In Against Apion Book I, Josephus states:
Nabuchodonosor besieged Tyre for thirteen years in the days of Ithobal, their king; after him reigned Baal, ten years; after him were judges appointed, who judged the people: Ecnibalus, the son of Baslacus, two months; Chelbes, the son of Abdeus, ten months; Abbar, the high priest, three months; Mitgonus and Gerastratus, the sons of Abdelemus, were judges six years; after whom Balatorus reigned one year; after his death they sent and fetched Merbalus from Babylon, who reigned four years; after his death they sent for his brother Hirom, who reigned twenty years. Under his reign Cyrus became king of Persia." So that the whole interval is fifty-four years besides three months; for in the seventh year of the reign of Nebuchadnezzar he began to besiege Tyre, and Cyrus the Persian took the kingdom in the fourteenth year of Hirom.

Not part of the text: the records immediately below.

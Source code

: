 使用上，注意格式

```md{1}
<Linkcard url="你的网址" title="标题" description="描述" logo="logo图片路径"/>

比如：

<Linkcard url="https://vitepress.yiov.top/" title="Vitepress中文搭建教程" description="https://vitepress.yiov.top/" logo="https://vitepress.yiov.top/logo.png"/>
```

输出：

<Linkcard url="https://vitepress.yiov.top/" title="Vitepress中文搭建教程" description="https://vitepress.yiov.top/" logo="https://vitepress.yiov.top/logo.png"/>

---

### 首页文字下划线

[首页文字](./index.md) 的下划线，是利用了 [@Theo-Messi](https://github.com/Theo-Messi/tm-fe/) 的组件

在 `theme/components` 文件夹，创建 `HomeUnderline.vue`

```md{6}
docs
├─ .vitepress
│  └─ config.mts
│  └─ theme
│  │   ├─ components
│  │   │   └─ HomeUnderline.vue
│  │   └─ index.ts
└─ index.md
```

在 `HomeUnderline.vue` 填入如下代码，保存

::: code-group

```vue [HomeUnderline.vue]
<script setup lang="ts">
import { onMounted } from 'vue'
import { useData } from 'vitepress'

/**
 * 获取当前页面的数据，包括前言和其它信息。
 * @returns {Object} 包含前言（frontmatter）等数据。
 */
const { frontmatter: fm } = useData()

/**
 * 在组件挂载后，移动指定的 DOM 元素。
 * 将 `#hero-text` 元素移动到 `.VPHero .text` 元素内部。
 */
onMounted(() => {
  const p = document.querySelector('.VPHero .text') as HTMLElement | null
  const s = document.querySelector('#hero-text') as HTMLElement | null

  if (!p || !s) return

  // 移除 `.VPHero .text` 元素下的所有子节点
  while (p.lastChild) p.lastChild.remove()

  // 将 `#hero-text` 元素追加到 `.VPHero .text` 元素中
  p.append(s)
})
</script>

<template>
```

Here, Josephus incorrectly states that the siege against Tyre began in the seventh year of Nebuchadnezzar. It can be seen how this error is created when it is realised that his placement of the 13-year period puts the end of the siege in 586 BCE, which is the year that siege actually began. Additionally, there is no siege on Tyre mentioned in BM 21946 in Nebuchadnezzar's seventh year (598 BCE), which is instead when it addresses the siege on Jerusalem. But more than that, Josephus' quote from Phonecian sources confirms that the siege against Tyre actually began in 586 BCE, during the reign of Ithobaal, who was not yet reigning in Nebuchadnezzar's seventh year. Ithobal began his first regnal year in 591 BCE, and the "whole interval" from his accession in 592 BCE until Persian control of Tyre in late 539 BCE was indeed "fifty-four years besides three months".